Evergreen: We interviewed Mr. Love twice and found him to be eminently qualified and, frankly, a real pleasure to be around. And he certainly took good advantage of the presence of the Pyramid Lumber Company. Without the log market they provided, his Clearwater Stewardship Project would never have gotten off the ground. But he did it, and he did it very well.
Kolb: Unfortunately, there aren’t enough Tim Love’s to go around, but what he brought to the table in a forestry sense is the same thing that Montana ranchers who own timberland bring to the table. Most of them grew up on the ranches they own. They have a lot of knowledge that you can’t acquire in textbooks. They get their hands dirty every day. You can’t put a price on that.
Evergreen: This reminds us of a man we knew who went to work as the Assistant District Ranger at Prospect, Oregon after he got out of the Army in 1945. We once asked him what his first job was and he said, ‘My first job was to dig a trench from the highway to the office, so we could bury the telephone line.’ I don’t imagine many modern-day District Rangers are given the opportunity to experience a similar story.

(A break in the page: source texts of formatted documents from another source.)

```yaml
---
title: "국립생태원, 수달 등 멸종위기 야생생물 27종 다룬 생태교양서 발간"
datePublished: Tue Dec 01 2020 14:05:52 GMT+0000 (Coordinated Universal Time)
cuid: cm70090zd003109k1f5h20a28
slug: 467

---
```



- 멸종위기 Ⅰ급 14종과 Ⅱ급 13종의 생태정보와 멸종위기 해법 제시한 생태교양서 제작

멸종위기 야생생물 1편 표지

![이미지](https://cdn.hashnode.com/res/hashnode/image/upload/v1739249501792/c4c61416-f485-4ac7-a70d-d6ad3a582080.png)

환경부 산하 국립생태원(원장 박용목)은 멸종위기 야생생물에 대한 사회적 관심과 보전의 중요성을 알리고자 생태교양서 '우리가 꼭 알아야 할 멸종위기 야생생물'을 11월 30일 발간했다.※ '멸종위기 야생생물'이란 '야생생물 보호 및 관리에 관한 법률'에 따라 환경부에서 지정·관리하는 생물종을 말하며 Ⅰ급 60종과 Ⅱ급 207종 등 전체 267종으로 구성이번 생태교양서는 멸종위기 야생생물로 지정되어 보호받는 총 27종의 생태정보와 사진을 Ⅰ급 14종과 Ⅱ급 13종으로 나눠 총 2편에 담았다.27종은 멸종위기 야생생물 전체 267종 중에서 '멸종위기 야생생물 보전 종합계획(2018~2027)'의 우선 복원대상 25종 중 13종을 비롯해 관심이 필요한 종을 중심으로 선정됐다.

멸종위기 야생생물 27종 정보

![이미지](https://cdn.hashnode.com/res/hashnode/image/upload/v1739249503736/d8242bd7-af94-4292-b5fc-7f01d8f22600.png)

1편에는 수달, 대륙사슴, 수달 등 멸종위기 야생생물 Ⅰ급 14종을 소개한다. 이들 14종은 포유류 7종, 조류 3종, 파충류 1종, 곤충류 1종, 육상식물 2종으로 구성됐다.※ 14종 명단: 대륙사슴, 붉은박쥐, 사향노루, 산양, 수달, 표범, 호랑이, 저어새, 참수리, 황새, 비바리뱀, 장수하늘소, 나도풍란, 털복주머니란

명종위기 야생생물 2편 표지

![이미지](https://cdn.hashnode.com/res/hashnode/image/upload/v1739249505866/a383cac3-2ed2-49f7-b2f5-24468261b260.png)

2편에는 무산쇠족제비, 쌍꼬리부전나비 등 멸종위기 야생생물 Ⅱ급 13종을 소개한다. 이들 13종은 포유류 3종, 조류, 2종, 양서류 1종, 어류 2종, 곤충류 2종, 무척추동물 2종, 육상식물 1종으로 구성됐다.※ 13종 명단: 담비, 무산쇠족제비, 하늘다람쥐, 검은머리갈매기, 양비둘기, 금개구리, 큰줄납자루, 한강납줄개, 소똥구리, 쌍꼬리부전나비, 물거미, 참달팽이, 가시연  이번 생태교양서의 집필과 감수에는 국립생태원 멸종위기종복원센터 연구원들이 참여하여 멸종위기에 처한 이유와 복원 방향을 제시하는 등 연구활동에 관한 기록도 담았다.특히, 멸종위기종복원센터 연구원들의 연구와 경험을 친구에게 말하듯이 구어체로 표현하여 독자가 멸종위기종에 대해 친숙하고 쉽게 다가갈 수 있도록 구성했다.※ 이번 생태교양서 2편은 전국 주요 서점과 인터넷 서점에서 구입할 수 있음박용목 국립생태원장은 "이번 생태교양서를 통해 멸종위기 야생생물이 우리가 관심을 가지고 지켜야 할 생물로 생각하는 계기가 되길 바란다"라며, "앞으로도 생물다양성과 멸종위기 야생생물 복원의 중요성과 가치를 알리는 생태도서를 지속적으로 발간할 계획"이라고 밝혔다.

Kolb: The application of local knowledge is the key to collaborative success. A PhD with no knowledge of local forest conditions will do a terrible job until he or she acquires sufficient knowledge of local forests and local culture to make good decisions. This is why Montana’s private landowners and tribes are among our best forest managers. Forest management across the northern Rockies must be site specific, because our landscape is so variable and geology, soils, microclimate, hydrology and species mixtures create unique scenarios for every location. Only someone who intimately knows the land they are managing can make quality decisions where timing and cumulative effects are critical.